Advisors who dabble with the Employee Retirement Income Security Act of 1974 (ERISA) can unwittingly run afoul of its regulatory requirements and/or prohibitions. ERISA is one of the most impactful pieces of legislation passed in the world of investment management.
Along with various structural, administrative, and disclosure requirements, ERISA also introduced the concept of prohibited transactions. Broadly speaking, prohibited transactions could be characterized as certain types of transactions that are presumed to have been improperly influenced due to an interested individual’s role or financial interest in the transaction. My colleague and DOL expert regarding advisory matters, Ryan Walter, elaborated.
Advisors face plenty of prohibited transaction concerns in their everyday practices, he said. Prohibited transactions could occur in a variety of common contexts, whether by directing retirement investors to proprietary products, pulling advisory fees from retirement plan assets or using ERISA fiduciary status to solicit new business. Sometimes there are exemptions to prohibited transactions, and often there are not.
These pitfalls can be particularly dangerous when working with a client who is a business owner. Countless businesses of all sizes across the country offer ERISA-qualified retirement plans to their employees. The company offering the plan is generally considered the sponsor of the plan and is tasked with the fiduciary responsibility for managing and administering the plan.
Unique prohibited transaction concerns arise when an individual or entity acts as a fiduciary to an ERISA plan. Ryan stressed that certain restrictions mean that a business owner cannot use the assets of his or her business ERISA plan to strike a deal with an advisor for preferential fees or services. A common example is:
• Business owner hires advisor to manage the assets of his company’s ERISA-qualified retirement plan; • A few years pass, and the business owner is so thrilled with advisor’s work that (s)he considers placing some personal assets under advisor’s management; • As a seasoned professional, the business owner recognizes the value of his ERISA plan engagement and, consequently, reaches an agreement with advisor that, in order for the business owner to bring over personal assets, the advisor will need to give the business owner a 50% discount on its traditional fee schedule; • Advisor, happy to gain the new assets, and with a mind towards potential future deposits, gladly accepts.

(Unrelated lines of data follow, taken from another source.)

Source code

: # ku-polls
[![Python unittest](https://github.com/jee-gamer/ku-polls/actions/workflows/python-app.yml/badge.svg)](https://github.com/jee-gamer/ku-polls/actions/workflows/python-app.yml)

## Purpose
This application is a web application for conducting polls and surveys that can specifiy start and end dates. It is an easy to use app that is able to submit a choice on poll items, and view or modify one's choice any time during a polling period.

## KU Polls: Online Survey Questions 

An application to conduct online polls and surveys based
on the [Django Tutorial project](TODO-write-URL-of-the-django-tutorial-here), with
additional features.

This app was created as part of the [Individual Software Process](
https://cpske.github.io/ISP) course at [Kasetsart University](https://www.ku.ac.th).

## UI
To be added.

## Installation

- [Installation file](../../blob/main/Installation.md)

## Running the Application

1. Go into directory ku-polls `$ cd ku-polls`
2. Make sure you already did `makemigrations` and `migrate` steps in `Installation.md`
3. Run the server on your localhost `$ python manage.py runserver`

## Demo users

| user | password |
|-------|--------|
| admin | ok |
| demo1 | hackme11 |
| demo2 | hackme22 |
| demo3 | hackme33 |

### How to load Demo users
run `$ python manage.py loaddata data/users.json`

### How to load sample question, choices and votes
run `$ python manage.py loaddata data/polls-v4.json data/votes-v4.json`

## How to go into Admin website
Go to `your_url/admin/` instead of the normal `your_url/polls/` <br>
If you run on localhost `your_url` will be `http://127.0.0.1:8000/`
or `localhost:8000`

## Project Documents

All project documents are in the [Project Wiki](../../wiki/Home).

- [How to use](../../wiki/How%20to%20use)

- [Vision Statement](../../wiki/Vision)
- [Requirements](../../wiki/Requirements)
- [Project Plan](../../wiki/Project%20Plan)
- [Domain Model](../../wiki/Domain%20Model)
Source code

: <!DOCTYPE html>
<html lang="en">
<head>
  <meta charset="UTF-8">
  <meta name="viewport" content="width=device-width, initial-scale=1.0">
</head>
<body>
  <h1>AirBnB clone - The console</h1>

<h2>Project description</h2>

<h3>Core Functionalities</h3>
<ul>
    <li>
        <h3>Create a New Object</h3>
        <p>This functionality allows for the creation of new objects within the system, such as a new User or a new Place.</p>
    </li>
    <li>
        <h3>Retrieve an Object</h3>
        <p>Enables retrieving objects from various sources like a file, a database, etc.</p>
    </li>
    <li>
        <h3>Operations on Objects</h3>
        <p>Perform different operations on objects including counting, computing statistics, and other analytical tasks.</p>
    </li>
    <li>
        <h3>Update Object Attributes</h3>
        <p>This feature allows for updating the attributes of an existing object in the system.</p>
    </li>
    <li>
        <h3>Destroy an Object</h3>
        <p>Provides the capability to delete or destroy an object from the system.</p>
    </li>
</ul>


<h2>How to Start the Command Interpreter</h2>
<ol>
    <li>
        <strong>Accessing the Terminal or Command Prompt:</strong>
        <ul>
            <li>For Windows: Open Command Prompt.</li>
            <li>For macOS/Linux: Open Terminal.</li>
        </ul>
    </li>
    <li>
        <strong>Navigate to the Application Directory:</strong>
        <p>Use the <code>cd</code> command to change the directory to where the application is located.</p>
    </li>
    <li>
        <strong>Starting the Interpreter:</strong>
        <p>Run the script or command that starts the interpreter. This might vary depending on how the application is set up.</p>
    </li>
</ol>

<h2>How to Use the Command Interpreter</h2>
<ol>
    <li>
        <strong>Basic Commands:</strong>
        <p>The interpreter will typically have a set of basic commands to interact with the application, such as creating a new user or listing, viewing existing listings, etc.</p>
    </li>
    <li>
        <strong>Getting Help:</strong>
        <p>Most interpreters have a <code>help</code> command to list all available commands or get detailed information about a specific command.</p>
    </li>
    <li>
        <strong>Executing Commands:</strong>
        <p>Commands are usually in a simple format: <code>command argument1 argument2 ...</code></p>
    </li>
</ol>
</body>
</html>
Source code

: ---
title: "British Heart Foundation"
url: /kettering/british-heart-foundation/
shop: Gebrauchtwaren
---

On the surface, this seems like a standard business transaction. Each party uses its unique positioning and leverage to reach a mutually agreeable deal. The ERISA plan took no part in the transaction and was seemingly unharmed.
But a closer look reveals that an ERISA prohibited transaction takes place when a fiduciary uses an ERISA plan’s assets in their own interest or when the fiduciary receives a benefit from another party dealing with the plan. By using the ERISA plan engagement with the advisor as negotiating leverage, and by receiving discounted fees for personal services from the advisor, the business owner has unwittingly breached both fiduciary prohibited transaction rules noted above.
Further, the advisor is not insulated from liability. Under ERISA exists the concept of “co-fiduciary liability” in which one fiduciary to an ERISA-qualified plan is equally culpable for the fiduciary breaches of another fiduciary to that plan, if the non-breaching fiduciary either participates in the breach or has knowledge of the breach and takes no action to correct it.
Although both the business owner and the advisor feel like they engaged in a fair, arm’s length negotiation, both parties have put themselves and their firms at risk.
As shown here, ERISA is fraught with both seen and unseen dangers. One party’s negotiating tactic is another party’s prohibited transaction. When working with ERISA plans and business owners, advisors must be ever vigilant of potential abuses of ERISA fiduciary status.
Thomas D. Giachetti is chairman of the Investment Management and Securities Practice Group of Stark & Stark, and is a regular contributor to Investment Advisor. He can be reached at firstname.lastname@example.org.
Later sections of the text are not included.